- [Extracted information]
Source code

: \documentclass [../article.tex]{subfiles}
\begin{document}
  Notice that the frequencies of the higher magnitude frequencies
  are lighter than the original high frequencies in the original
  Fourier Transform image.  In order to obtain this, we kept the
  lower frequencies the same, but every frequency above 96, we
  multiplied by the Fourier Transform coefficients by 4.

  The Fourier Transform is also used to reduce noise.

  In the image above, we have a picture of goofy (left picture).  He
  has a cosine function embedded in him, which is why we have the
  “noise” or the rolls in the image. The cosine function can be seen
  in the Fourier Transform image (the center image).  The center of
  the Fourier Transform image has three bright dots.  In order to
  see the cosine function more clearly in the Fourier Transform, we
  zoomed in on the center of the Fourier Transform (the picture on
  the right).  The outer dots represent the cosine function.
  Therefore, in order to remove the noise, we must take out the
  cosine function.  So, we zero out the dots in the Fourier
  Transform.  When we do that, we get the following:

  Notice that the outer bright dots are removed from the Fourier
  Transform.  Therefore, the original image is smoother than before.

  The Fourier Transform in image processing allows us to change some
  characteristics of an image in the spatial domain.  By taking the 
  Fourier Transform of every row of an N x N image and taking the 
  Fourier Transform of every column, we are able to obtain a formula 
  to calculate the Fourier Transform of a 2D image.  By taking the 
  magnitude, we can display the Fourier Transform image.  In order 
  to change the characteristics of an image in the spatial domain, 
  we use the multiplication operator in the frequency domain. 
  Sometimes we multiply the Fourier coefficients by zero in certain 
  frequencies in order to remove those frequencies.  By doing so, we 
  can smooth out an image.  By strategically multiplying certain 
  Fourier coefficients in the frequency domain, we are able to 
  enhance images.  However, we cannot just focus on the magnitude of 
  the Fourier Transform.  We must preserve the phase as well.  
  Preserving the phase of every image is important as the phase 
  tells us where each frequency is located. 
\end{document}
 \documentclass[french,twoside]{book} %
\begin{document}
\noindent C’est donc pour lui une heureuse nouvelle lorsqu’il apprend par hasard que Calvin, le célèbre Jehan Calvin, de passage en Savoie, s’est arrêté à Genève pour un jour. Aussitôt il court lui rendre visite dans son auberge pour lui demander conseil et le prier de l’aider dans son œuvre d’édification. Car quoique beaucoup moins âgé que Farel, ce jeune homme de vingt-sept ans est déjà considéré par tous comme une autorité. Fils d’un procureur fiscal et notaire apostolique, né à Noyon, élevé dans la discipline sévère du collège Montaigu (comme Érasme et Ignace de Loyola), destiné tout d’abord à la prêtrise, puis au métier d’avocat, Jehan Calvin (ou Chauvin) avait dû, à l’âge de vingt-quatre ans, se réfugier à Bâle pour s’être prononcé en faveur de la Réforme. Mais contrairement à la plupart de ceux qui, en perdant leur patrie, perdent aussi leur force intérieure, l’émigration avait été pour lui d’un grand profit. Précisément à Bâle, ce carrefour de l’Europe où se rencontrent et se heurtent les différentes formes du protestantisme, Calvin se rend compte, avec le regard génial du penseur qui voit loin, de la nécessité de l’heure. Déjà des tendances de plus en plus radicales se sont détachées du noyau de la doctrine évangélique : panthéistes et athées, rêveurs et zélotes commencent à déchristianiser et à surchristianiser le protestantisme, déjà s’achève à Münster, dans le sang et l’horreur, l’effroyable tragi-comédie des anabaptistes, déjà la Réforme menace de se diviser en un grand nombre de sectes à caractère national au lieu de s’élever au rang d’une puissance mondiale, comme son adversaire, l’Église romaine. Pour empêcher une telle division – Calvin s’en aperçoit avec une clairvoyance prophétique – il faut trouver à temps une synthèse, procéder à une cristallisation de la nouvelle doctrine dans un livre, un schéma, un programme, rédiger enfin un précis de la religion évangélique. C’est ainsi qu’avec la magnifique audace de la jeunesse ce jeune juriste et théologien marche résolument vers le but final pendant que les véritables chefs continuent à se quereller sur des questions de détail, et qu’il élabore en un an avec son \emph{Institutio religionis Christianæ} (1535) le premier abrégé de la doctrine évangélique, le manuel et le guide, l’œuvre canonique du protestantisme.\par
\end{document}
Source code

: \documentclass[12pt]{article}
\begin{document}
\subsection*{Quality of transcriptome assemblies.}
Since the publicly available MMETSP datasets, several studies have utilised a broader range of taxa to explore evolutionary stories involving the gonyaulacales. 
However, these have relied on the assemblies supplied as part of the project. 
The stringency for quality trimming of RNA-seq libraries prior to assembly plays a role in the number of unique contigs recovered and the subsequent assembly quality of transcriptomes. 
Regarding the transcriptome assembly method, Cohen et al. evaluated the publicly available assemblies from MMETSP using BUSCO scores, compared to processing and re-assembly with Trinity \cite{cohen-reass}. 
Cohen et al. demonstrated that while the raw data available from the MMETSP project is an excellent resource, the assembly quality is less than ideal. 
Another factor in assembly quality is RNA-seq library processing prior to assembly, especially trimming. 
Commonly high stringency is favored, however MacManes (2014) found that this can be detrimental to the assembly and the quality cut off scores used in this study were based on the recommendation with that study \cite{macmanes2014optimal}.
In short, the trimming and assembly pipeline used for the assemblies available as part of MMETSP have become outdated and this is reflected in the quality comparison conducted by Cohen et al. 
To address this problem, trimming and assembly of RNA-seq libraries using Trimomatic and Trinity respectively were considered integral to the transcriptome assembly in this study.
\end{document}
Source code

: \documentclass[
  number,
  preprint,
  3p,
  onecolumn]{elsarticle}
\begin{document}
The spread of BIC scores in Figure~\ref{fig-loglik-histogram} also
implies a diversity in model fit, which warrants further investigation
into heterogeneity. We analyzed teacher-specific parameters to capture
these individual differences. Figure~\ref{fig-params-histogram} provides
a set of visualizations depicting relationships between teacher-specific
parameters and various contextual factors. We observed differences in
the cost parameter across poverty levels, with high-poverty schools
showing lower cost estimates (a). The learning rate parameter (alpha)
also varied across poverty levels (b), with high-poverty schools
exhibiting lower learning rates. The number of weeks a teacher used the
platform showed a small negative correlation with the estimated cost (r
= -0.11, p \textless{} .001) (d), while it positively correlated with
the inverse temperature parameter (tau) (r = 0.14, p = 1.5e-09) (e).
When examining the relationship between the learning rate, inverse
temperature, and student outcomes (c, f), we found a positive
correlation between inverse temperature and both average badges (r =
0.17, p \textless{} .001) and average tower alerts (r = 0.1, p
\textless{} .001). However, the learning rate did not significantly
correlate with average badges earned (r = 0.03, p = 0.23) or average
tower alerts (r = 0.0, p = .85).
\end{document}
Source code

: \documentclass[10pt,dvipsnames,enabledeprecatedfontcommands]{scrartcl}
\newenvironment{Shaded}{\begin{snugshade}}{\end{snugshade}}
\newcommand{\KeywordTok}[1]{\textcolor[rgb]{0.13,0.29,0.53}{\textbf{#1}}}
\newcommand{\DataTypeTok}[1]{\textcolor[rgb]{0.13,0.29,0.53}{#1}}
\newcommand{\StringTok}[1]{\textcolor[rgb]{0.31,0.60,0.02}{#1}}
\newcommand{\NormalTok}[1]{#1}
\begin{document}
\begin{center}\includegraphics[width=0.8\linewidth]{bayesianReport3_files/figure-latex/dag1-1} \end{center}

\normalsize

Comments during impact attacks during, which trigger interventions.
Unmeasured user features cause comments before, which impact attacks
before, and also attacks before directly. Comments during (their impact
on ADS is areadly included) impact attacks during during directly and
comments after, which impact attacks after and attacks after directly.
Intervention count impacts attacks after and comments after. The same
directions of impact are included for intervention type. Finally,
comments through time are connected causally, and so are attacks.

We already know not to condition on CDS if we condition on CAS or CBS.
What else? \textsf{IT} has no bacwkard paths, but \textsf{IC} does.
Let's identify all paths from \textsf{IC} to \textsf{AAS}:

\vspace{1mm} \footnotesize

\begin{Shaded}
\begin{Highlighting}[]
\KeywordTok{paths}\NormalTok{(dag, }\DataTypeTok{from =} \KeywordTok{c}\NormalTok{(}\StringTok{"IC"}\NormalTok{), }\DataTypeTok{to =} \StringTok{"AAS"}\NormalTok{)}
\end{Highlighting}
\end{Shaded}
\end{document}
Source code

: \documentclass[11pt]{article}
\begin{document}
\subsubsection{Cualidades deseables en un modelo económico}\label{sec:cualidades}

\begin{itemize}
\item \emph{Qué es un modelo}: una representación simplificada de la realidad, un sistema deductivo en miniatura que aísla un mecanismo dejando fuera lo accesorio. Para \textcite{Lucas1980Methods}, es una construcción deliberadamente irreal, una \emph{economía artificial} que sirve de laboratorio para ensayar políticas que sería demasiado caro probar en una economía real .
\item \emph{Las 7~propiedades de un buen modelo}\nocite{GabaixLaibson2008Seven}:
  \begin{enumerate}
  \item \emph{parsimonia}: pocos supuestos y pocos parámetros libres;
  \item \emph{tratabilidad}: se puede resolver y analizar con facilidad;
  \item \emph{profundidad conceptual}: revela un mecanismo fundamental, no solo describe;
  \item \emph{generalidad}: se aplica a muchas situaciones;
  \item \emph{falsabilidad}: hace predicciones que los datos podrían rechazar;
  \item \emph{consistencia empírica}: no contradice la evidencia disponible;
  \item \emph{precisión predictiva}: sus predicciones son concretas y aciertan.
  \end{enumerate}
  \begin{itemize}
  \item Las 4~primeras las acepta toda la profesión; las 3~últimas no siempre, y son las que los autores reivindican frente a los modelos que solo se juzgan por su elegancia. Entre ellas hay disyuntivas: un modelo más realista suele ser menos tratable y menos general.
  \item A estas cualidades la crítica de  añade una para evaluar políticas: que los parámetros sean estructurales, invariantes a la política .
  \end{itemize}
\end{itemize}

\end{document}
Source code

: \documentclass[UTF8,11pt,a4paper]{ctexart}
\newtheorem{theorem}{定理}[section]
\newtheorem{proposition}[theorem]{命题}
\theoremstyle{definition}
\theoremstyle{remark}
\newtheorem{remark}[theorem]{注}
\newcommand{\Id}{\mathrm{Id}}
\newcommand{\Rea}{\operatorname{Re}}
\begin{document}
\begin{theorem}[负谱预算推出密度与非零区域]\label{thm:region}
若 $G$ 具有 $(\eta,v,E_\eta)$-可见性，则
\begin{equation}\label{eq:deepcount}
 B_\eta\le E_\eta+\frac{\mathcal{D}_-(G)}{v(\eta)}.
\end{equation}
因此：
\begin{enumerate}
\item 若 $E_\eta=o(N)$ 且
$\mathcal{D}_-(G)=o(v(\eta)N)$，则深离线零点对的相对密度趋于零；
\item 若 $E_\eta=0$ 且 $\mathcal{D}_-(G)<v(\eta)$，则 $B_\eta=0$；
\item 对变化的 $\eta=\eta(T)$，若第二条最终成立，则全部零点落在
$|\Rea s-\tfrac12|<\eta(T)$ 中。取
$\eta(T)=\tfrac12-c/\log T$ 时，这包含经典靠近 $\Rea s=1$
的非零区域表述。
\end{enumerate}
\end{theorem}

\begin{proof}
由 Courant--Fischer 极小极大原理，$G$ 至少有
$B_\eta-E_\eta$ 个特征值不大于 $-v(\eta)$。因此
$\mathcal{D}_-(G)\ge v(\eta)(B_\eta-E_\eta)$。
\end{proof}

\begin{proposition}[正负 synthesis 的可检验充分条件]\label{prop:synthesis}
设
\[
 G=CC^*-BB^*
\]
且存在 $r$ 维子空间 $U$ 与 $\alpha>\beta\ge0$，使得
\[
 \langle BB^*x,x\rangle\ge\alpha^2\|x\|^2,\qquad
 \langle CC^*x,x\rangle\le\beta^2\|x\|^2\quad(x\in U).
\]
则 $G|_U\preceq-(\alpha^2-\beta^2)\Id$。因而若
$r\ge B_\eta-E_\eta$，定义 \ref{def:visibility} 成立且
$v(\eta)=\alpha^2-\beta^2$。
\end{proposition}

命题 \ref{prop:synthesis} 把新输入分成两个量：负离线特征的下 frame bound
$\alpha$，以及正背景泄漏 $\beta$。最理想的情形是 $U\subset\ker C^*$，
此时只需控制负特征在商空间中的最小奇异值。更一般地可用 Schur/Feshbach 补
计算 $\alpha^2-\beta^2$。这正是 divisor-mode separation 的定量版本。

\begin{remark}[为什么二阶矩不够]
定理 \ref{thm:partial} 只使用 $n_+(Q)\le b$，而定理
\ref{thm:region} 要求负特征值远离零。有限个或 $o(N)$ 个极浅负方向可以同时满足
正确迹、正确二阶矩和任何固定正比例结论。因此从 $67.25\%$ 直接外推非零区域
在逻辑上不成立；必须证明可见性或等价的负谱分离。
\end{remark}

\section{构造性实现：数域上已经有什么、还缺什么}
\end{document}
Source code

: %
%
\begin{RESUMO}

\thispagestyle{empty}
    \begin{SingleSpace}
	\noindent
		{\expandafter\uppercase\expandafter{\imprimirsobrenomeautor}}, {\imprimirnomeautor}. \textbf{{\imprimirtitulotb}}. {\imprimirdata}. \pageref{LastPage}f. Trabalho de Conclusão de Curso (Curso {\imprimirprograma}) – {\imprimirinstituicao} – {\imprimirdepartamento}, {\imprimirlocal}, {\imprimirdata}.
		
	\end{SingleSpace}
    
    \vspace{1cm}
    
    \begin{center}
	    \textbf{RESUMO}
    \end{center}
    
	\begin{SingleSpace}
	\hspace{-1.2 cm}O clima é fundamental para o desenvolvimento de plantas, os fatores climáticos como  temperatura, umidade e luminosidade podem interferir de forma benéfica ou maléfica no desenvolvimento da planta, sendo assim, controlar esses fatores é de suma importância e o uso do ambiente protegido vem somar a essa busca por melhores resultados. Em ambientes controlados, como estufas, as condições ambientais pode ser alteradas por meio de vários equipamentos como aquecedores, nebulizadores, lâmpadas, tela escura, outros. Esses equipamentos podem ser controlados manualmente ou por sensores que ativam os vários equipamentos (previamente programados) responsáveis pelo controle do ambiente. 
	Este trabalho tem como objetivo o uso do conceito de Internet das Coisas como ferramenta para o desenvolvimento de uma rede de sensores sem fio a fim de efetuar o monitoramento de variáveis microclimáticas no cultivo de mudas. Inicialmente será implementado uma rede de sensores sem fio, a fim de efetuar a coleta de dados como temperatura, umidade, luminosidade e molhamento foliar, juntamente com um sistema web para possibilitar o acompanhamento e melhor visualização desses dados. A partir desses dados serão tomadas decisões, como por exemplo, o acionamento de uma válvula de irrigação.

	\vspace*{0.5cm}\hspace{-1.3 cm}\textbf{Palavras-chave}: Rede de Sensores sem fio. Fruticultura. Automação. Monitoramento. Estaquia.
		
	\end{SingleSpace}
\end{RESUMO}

- [The problem] Would you print, exactly as written, every line above from the one holding "these individual differences." through the one holding "exhibiting lower learning", with both included and no other lines?

- [Solution to the exercise]
these individual differences. Figure~\ref{fig-params-histogram} provides
a set of visualizations depicting relationships between teacher-specific
parameters and various contextual factors. We observed differences in
the cost parameter across poverty levels, with high-poverty schools
showing lower cost estimates (a). The learning rate parameter (alpha)
also varied across poverty levels (b), with high-poverty schools
exhibiting lower learning rates. The number of weeks a teacher used the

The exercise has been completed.